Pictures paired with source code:
[Start of Attachment]

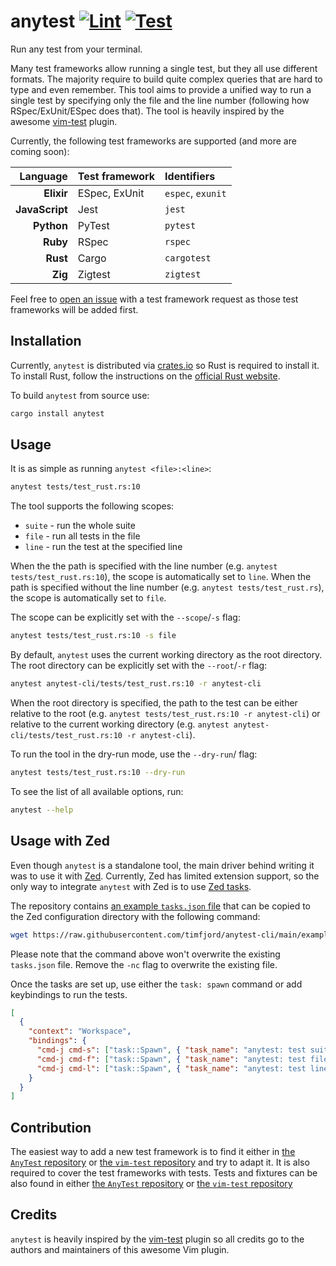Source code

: # anytest [![Lint](https://github.com/timfjord/anytest-cli/actions/workflows/lint.yml/badge.svg)](https://github.com/timfjord/anytest-cli/actions/workflows/lint.yml) [![Test](https://github.com/timfjord/anytest-cli/actions/workflows/test.yml/badge.svg)](https://github.com/timfjord/anytest-cli/actions/workflows/test.yml)

<!-- markdownlint-enable -->

Run any test from your terminal.

Many test frameworks allow running a single test, but they all use different formats. The majority require to build quite complex queries that are hard to type and even remember. This tool aims to provide a unified way to run a single test by specifying only the file and the line number (following how RSpec/ExUnit/ESpec does that).
The tool is heavily inspired by the awesome [vim-test](https://github.com/vim-test/vim-test) plugin.

Currently, the following test frameworks are supported (and more are coming soon):

|       Language | Test framework | Identifiers       |
| -------------: | :------------- | :---------------- |
|     **Elixir** | ESpec, ExUnit  | `espec`, `exunit` |
| **JavaScript** | Jest           | `jest`            |
|     **Python** | PyTest         | `pytest`          |
|       **Ruby** | RSpec          | `rspec`           |
|       **Rust** | Cargo          | `cargotest`       |
|        **Zig** | Zigtest        | `zigtest`         |

Feel free to [open an issue](https://github.com/timfjord/anytest-cli/issues/new) with a test framework request as those test frameworks will be added first.

## Installation

Currently, `anytest` is distributed via [crates.io](https://crates.io/crates/anytest) so Rust is required to install it.
To install Rust, follow the instructions on the [official Rust website](https://www.rust-lang.org/tools/install).

To build `anytest` from source use:

```sh
cargo install anytest
```

## Usage

It is as simple as running `anytest <file>:<line>`:

```sh
anytest tests/test_rust.rs:10
```

The tool supports the following scopes:

- `suite` - run the whole suite
- `file` - run all tests in the file
- `line` - run the test at the specified line

When the the path is specified with the line number (e.g. `anytest tests/test_rust.rs:10`), the scope is automatically set to `line`.
When the path is specified without the line number (e.g. `anytest tests/test_rust.rs`), the scope is automatically set to `file`.

The scope can be explicitly set with the `--scope`/`-s` flag:

```sh
anytest tests/test_rust.rs:10 -s file
```

By default, `anytest` uses the current working directory as the root directory. The root directory can be explicitly set with the `--root`/`-r` flag:

```sh
anytest anytest-cli/tests/test_rust.rs:10 -r anytest-cli
```

When the root directory is specified, the path to the test can be either relative to the root (e.g. `anytest tests/test_rust.rs:10 -r anytest-cli`) or relative to the current working directory (e.g. `anytest anytest-cli/tests/test_rust.rs:10 -r anytest-cli`).

To run the tool in the dry-run mode, use the `--dry-run`/ flag:

```sh
anytest tests/test_rust.rs:10 --dry-run
```

To see the list of all available options, run:

```sh
anytest --help
```

## Usage with Zed

Even though `anytest` is a standalone tool, the main driver behind writing it was to use it with [Zed](https://zed.dev).
Currently, Zed has limited extension support, so the only way to integrate `anytest` with Zed is to use [Zed tasks](https://zed.dev/docs/tasks).

The repository contains [an example `tasks.json` file](https://github.com/timfjord/anytest-cli/blob/main/examples/tasks.json) that can be copied to the Zed configuration directory with the following command:

```sh
wget https://raw.githubusercontent.com/timfjord/anytest-cli/main/examples/tasks.json -O ~/.config/zed/tasks.json -nc
```

Please note that the command above won't overwrite the existing `tasks.json` file. Remove the `-nc` flag to overwrite the existing file.

Once the tasks are set up, use either the `task: spawn` command or add keybindings to run the tests.

```json
[
  {
    "context": "Workspace",
    "bindings": {
      "cmd-j cmd-s": ["task::Spawn", { "task_name": "anytest: test suite" }],
      "cmd-j cmd-f": ["task::Spawn", { "task_name": "anytest: test file" }],
      "cmd-j cmd-l": ["task::Spawn", { "task_name": "anytest: test line" }]
    }
  }
]
```

## Contribution

The easiest way to add a new test framework is to find it either in [the `AnyTest` repository](https://github.com/timfjord/AnyTest/tree/main/plugin/test_frameworks) or [the `vim-test` repository](https://github.com/vim-test/vim-test/tree/master/autoload/test) and try to adapt it.
It is also required to cover the test frameworks with tests. Tests and fixtures can be also found in either [the `AnyTest` repository](https://github.com/timfjord/AnyTest/tree/main/tests/test_frameworks) or [the `vim-test` repository](https://github.com/vim-test/vim-test/tree/master/spec)

## Credits

`anytest` is heavily inspired by the [vim-test](https://github.com/vim-test/vim-test) plugin so all credits go to the authors and maintainers of this awesome Vim plugin.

[End of Attachment]

Work to be completed: Answer with a single number, the count of lines above that contain "specified".

Task response: 4